> THE TASK: The lines to copy are those with "change" in them. Pull each one from the entries below.

> RECORDS TO USE:
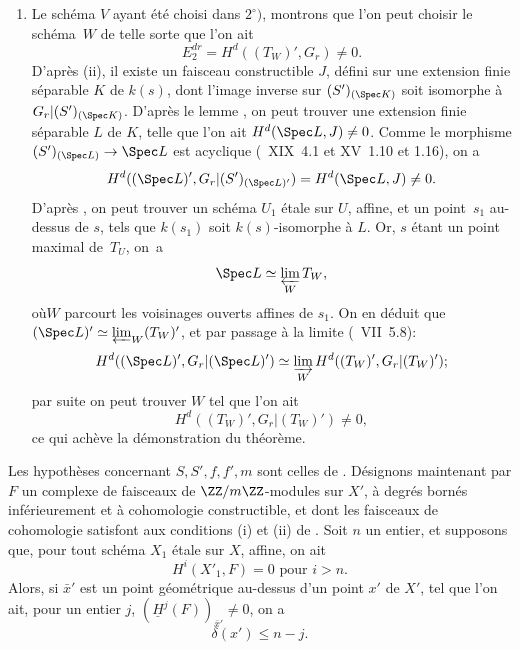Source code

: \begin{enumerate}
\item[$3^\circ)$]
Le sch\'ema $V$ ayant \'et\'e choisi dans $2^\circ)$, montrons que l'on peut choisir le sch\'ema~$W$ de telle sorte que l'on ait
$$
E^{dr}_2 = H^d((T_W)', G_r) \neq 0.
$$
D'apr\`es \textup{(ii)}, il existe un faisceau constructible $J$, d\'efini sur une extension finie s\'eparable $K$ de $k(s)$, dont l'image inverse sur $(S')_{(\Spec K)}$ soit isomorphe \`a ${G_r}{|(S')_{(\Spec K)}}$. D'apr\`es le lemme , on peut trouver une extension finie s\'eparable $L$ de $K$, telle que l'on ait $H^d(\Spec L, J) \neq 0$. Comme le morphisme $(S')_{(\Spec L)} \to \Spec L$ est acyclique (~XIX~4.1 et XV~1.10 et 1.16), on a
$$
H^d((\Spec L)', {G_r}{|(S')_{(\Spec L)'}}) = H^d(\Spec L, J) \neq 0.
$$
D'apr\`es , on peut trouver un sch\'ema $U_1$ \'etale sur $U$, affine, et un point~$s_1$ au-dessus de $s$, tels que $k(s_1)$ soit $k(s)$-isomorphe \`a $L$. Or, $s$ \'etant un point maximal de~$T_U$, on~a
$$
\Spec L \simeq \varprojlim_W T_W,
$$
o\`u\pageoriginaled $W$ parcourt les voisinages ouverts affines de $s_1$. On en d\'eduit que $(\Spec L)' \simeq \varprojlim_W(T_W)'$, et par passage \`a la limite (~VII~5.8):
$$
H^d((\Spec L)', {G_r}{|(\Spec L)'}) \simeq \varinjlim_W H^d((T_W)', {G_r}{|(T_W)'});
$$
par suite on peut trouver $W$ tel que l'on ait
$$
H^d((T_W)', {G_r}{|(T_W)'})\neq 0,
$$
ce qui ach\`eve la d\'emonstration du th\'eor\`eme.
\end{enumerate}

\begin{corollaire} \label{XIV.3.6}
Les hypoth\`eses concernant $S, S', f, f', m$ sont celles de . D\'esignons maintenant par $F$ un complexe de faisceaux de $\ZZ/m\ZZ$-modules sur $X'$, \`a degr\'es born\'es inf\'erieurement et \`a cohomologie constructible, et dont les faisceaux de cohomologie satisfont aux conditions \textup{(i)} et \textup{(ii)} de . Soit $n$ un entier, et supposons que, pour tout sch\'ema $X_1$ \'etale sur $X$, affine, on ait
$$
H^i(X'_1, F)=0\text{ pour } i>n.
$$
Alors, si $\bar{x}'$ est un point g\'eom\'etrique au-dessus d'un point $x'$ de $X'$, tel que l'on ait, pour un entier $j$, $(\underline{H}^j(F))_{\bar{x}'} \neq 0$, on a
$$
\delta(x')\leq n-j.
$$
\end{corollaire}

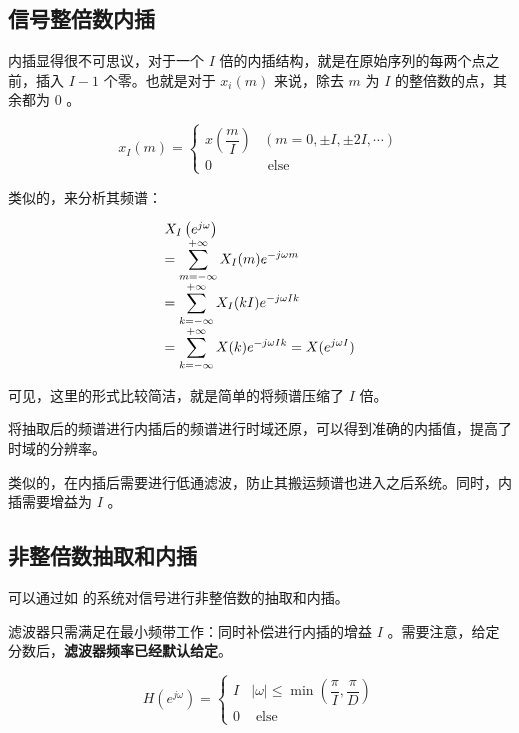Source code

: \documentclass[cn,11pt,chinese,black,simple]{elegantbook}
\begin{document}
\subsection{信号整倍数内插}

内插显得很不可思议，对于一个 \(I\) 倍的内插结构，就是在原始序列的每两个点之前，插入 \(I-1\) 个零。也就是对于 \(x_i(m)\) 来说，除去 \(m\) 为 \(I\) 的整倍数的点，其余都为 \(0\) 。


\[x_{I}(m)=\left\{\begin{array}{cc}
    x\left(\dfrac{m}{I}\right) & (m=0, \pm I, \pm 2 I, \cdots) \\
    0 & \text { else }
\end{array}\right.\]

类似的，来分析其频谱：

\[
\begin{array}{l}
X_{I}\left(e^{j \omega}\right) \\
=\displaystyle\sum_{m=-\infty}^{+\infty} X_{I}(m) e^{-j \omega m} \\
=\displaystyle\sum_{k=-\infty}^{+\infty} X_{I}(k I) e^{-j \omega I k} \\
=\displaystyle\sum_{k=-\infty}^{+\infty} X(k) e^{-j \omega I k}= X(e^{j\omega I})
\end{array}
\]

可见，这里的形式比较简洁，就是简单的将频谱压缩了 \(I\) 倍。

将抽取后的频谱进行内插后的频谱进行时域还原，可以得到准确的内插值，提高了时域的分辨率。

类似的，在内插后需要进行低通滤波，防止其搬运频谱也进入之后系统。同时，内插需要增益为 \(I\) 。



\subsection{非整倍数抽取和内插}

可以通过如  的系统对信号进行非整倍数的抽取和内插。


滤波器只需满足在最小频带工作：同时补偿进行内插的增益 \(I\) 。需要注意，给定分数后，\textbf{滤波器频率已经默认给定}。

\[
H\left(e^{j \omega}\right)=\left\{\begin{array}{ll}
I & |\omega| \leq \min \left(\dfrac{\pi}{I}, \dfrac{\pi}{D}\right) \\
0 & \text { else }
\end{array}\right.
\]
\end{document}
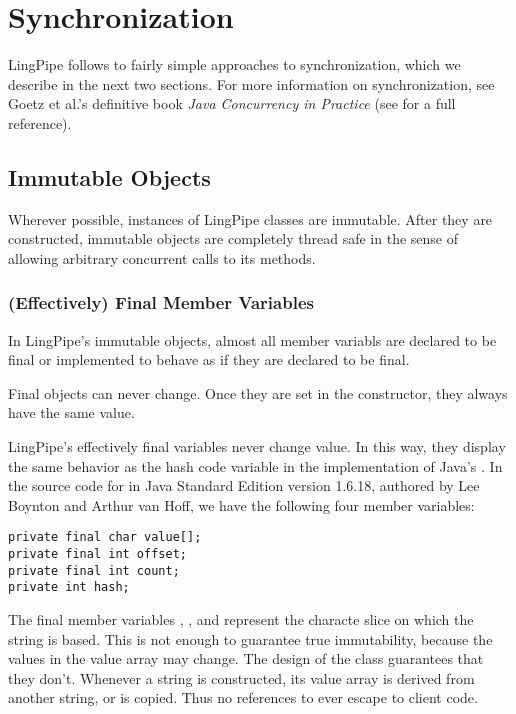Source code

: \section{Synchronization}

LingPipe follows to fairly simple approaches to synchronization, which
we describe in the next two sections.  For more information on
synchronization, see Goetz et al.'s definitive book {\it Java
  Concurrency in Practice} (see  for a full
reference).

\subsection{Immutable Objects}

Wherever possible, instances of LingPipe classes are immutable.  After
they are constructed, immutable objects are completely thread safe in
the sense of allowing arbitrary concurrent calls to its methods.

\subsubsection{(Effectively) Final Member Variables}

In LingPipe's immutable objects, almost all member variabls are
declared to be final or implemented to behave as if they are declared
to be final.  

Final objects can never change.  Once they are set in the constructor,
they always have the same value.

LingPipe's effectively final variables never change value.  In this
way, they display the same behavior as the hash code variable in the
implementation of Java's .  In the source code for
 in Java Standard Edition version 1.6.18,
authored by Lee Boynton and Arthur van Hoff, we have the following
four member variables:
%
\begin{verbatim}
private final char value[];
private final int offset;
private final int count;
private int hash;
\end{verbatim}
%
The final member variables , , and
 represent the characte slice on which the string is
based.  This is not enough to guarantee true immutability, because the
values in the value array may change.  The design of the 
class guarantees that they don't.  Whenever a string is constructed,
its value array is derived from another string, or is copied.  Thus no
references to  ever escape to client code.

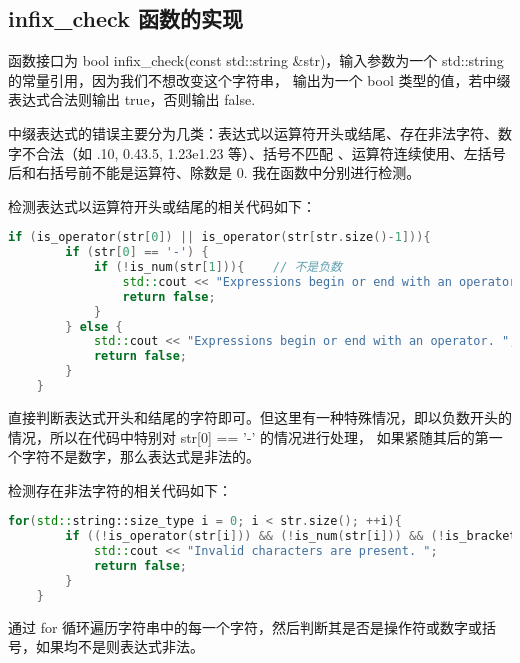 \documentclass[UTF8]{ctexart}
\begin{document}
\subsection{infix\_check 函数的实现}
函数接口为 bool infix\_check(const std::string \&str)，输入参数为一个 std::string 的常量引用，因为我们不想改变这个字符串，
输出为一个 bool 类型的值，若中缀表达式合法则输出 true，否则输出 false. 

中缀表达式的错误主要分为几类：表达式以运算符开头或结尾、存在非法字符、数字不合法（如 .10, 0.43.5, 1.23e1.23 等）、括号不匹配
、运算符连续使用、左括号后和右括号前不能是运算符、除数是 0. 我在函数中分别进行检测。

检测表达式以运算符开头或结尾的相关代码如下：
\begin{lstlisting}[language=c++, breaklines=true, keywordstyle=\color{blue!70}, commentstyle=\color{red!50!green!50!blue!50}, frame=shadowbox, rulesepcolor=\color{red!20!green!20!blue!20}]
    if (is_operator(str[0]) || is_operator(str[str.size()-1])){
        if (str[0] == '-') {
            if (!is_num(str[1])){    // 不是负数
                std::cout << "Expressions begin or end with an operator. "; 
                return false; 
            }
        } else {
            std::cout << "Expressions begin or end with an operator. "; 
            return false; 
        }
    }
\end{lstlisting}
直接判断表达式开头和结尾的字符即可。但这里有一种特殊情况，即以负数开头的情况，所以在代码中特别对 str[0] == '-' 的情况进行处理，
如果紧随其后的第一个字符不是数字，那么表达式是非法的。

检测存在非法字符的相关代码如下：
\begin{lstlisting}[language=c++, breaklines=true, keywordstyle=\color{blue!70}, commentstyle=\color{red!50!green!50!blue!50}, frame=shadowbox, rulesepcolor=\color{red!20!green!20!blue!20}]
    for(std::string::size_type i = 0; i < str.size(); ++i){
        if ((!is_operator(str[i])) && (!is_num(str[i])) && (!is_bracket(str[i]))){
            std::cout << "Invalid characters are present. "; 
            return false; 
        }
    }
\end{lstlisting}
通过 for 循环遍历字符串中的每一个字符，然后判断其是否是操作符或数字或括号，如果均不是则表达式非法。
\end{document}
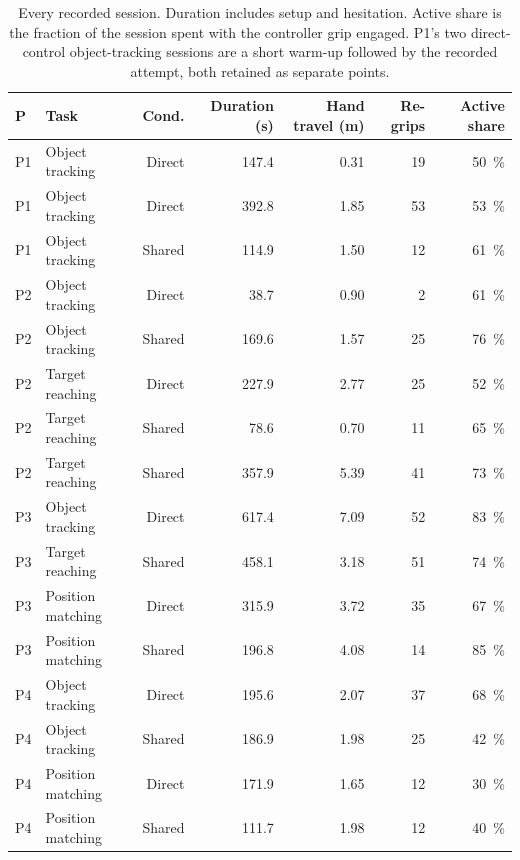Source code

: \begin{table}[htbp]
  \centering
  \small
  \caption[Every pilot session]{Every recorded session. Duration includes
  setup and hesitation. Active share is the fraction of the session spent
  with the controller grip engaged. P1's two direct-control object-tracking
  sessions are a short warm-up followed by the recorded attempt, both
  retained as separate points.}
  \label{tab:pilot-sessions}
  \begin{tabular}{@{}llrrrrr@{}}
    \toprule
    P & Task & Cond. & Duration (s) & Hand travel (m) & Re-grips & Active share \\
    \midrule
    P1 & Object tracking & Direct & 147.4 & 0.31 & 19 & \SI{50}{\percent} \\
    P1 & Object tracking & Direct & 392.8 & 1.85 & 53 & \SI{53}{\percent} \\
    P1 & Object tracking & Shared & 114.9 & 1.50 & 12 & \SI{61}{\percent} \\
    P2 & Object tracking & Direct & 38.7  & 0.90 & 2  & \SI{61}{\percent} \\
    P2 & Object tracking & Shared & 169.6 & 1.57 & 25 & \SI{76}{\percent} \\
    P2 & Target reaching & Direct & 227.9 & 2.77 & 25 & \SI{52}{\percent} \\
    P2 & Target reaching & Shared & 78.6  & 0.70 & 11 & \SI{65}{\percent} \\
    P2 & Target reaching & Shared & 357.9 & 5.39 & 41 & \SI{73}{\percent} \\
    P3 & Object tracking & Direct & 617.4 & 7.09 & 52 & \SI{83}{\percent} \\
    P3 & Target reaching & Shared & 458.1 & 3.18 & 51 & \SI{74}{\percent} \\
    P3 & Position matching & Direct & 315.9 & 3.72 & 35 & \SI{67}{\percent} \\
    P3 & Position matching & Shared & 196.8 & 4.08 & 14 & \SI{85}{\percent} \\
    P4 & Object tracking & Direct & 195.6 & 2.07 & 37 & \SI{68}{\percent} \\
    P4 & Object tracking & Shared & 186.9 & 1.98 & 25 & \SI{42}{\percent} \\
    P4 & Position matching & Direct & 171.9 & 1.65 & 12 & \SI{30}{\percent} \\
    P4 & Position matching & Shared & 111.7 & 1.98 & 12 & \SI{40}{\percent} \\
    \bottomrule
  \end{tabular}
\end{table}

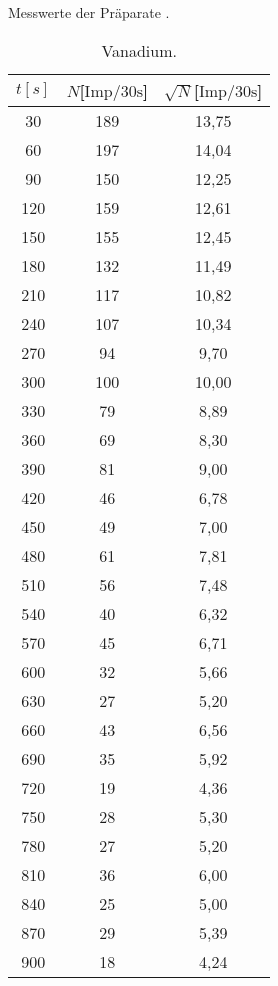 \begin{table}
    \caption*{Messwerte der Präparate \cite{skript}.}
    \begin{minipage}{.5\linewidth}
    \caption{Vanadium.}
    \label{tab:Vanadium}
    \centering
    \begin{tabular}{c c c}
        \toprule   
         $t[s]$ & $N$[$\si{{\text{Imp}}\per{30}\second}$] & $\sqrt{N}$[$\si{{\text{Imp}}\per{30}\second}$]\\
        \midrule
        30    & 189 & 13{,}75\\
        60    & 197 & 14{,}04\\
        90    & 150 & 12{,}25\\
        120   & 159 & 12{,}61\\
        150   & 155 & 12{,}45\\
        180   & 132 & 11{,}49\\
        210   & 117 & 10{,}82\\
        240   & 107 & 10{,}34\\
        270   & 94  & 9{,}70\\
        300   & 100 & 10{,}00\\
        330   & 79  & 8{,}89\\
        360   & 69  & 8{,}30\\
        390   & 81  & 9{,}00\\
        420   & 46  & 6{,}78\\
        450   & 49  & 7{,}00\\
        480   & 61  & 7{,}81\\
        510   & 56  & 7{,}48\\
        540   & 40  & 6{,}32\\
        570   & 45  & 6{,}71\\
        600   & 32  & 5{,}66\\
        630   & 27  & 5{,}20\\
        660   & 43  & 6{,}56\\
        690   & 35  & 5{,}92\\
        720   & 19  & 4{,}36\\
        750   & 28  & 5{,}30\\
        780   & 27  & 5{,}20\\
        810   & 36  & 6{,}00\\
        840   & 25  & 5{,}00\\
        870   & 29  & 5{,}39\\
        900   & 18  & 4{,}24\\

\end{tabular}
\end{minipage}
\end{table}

> WRITTEN SOLUTION:
Final objects can never change.  Once they are set in the constructor,
LingPipe's effectively final variables never change value.  In this
values in the value array may change.  The design of the 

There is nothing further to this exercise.